Add homing functionality to mujoco_server.py and implement test script

- Introduced a state-based homing mechanism for UR5 robots, allowing for smoother joint movements towards home positions.
- Added a new `homing_state` dictionary to track the current state of the homing process, including joint errors and jogging status.
- Implemented logic to handle joint overshoot and stuck conditions during the homing sequence.
- Created a `test_home.py` script to simulate continuous home commands, testing the homing functionality and ensuring proper behavior during operation.
- Updated WebSocket message handling to support starting and stopping the homing process based on user input.

mujoco_server.py

@@ -122,6 +122,20 @@ last_teleop_command: dict[str, Any] = {
 }
 teleop_lock = threading.Lock()
 
+# Homing state
+homing_state = {
+    "active": False,
+    "current_joint": None,
+    "joint_errors": [],
+    "current_velocity": 0.2,
+    "previous_error": None,
+    "previous_abs_error": None,
+    "stuck_count": 0,
+    "is_jogging": False,
+    "current_direction": None,
+}
+homing_lock = threading.Lock()
+
 # WebSocket clients
 ws_clients = set()
 ws_clients_lock = threading.Lock()
@@ -990,10 +1004,9 @@ def handle_ws_message(ws, data):
         _schedule_robot_switch(robot, scene)
 
     elif msg_type == 'home':
-        # Stepwise homing for UR5: move robot toward home via joint jogging
-        # Each home message jogs the joint furthest from home
-        # If messages stop arriving, robot stops (jogging stops automatically)
-        with mujoco_lock:
+        # State-based homing: processes one step each time a 'home' message is received
+        # UI sends home messages continuously while button is pressed
+        with mujoco_lock, homing_lock:
             if env is not None and current_robot in ("ur5", "ur5_t_push"):
                 home_pose = getattr(env, "home_pose", None)
                 get_joints = getattr(env, "get_joint_positions", None)
@@ -1007,35 +1020,134 @@ def handle_ws_message(ws, data):
                         target_positions = list(home_pose)
 
                     current_positions = get_joints()
-
-                    # Stop any existing jog
-                    stop_jog()
-
-                    # Find the joint that's furthest from home and jog it
-                    # We jog one joint at a time for smoother motion
                     tolerance = 0.01  # rad (~0.57 degrees)
-                    max_error = 0.0
-                    max_error_joint = -1
 
-                    for joint_idx in range(min(len(target_positions), len(current_positions))):
-                        current = current_positions[joint_idx]
-                        target = target_positions[joint_idx]

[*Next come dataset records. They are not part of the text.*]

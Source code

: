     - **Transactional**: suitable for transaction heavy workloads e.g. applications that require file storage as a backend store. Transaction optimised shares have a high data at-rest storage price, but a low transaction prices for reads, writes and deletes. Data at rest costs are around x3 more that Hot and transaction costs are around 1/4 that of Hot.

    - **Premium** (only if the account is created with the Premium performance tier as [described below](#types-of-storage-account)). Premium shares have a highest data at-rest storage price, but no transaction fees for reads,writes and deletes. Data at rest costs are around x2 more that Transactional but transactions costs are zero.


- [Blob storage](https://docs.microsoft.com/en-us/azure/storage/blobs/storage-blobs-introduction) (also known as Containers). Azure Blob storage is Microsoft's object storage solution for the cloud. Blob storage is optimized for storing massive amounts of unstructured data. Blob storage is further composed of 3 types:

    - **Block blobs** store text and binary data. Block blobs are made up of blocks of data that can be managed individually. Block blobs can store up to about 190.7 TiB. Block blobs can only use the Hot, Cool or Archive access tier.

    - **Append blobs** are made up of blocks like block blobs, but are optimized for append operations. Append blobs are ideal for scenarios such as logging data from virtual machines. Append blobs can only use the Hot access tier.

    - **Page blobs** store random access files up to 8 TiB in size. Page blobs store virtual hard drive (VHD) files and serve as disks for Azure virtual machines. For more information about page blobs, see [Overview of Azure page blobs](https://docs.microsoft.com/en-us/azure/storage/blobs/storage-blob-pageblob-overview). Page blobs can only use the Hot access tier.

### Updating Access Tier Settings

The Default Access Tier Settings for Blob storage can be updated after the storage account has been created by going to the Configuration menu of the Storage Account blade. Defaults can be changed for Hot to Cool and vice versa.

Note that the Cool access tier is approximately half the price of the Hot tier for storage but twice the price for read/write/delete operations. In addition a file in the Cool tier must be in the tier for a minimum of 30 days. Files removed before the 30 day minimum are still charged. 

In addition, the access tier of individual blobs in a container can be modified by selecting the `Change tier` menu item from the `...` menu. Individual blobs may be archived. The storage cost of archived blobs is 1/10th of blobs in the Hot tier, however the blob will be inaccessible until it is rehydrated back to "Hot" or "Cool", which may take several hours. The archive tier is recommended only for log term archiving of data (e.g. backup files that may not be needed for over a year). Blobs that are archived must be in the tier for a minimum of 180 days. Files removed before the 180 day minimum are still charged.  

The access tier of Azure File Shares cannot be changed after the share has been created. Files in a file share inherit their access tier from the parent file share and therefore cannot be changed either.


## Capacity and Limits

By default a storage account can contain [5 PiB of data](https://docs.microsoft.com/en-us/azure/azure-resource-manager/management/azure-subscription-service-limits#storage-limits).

-                        error = abs(target - current)
-
-                        if error > tolerance and error > max_error:
-                            max_error = error
-                            max_error_joint = joint_idx
-
-                    # Jog the joint with the largest error
-                    if max_error_joint >= 0:
-                        current = current_positions[max_error_joint]
-                        target = target_positions[max_error_joint]

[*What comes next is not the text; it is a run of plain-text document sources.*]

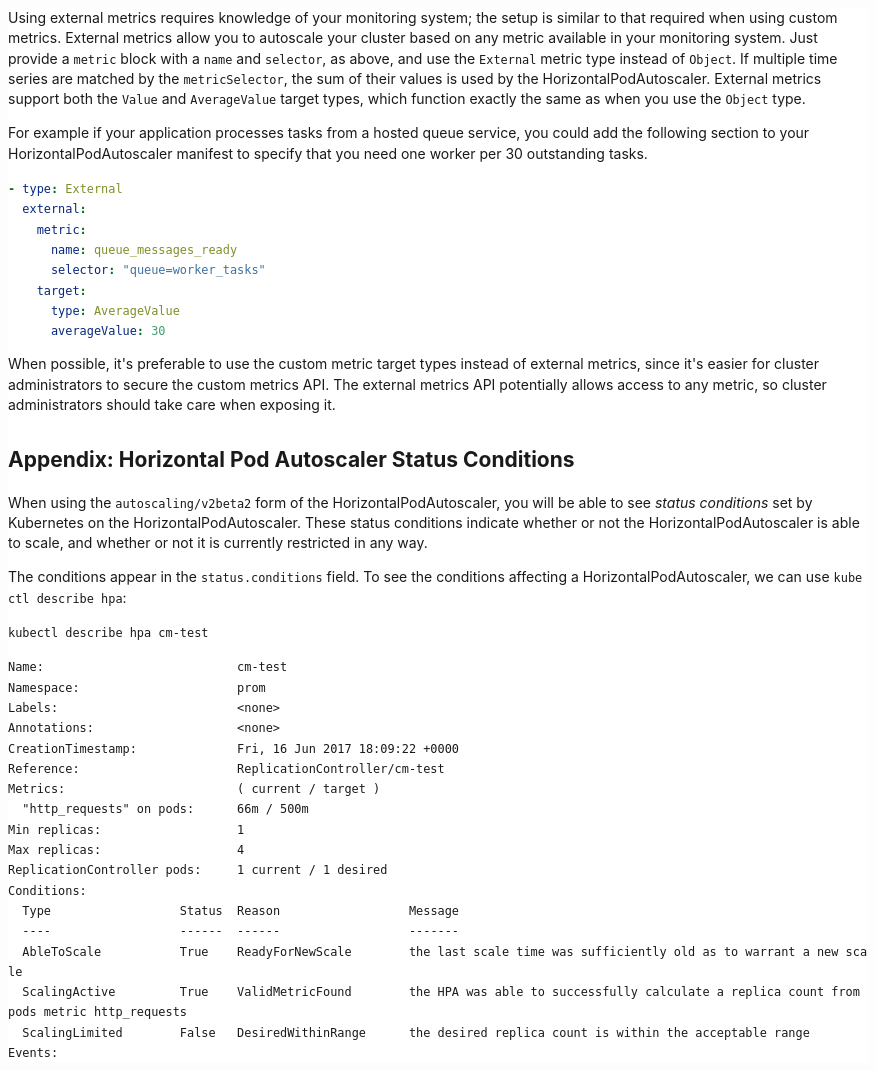 Using external metrics requires knowledge of your monitoring system; the setup
is similar to that required when using custom metrics. External metrics allow
you to autoscale your cluster based on any metric available in your monitoring
system. Just provide a `metric` block with a `name` and `selector`, as above,
and use the `External` metric type instead of `Object`. If multiple time series
are matched by the `metricSelector`, the sum of their values is used by the
HorizontalPodAutoscaler. External metrics support both the `Value` and
`AverageValue` target types, which function exactly the same as when you use the
`Object` type.

For example if your application processes tasks from a hosted queue service, you
could add the following section to your HorizontalPodAutoscaler manifest to
specify that you need one worker per 30 outstanding tasks.

```yaml
- type: External
  external:
    metric:
      name: queue_messages_ready
      selector: "queue=worker_tasks"
    target:
      type: AverageValue
      averageValue: 30
```

When possible, it's preferable to use the custom metric target types instead of
external metrics, since it's easier for cluster administrators to secure the
custom metrics API. The external metrics API potentially allows access to any
metric, so cluster administrators should take care when exposing it.

## Appendix: Horizontal Pod Autoscaler Status Conditions

When using the `autoscaling/v2beta2` form of the HorizontalPodAutoscaler, you
will be able to see _status conditions_ set by Kubernetes on the
HorizontalPodAutoscaler. These status conditions indicate whether or not the
HorizontalPodAutoscaler is able to scale, and whether or not it is currently
restricted in any way.

The conditions appear in the `status.conditions` field. To see the conditions
affecting a HorizontalPodAutoscaler, we can use `kubectl describe hpa`:

```shell
kubectl describe hpa cm-test
```

```shell
Name:                           cm-test
Namespace:                      prom
Labels:                         <none>
Annotations:                    <none>
CreationTimestamp:              Fri, 16 Jun 2017 18:09:22 +0000
Reference:                      ReplicationController/cm-test
Metrics:                        ( current / target )
  "http_requests" on pods:      66m / 500m
Min replicas:                   1
Max replicas:                   4
ReplicationController pods:     1 current / 1 desired
Conditions:
  Type                  Status  Reason                  Message
  ----                  ------  ------                  -------
  AbleToScale           True    ReadyForNewScale        the last scale time was sufficiently old as to warrant a new scale
  ScalingActive         True    ValidMetricFound        the HPA was able to successfully calculate a replica count from pods metric http_requests
  ScalingLimited        False   DesiredWithinRange      the desired replica count is within the acceptable range
Events:
```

-                        error = target - current
-
-                        direction = '+' if error > 0 else '-'
-                        # Use velocity proportional to error, but capped
-                        velocity = min(0.3, max(0.05, abs(error)))  # rad/s, 0.05 to 0.3 rad/s
-                        start_jog('joint', joint=max_error_joint + 1, direction=direction, velocity=velocity)
+                    # Initialize homing state if not active
+                    if not homing_state["active"]:
+                        # Compute differences for all joints
+                        joint_errors = []
+                        for joint_idx in range(min(len(target_positions), len(current_positions))):
+                            current = current_positions[joint_idx]
+                            target = target_positions[joint_idx]
+                            error = target - current
+                            # Wrap angle to [-pi, pi]
+                            error = (error + np.pi) % (2 * np.pi) - np.pi
+                            abs_error = abs(error)
+
+                            if abs_error > tolerance:
+                                joint_errors.append({
+                                    'index': joint_idx,
+                                    'error': error,
+                                    'abs_error': abs_error
+                                })
+
+                        if joint_errors:
+                            # Sort by absolute error (largest first)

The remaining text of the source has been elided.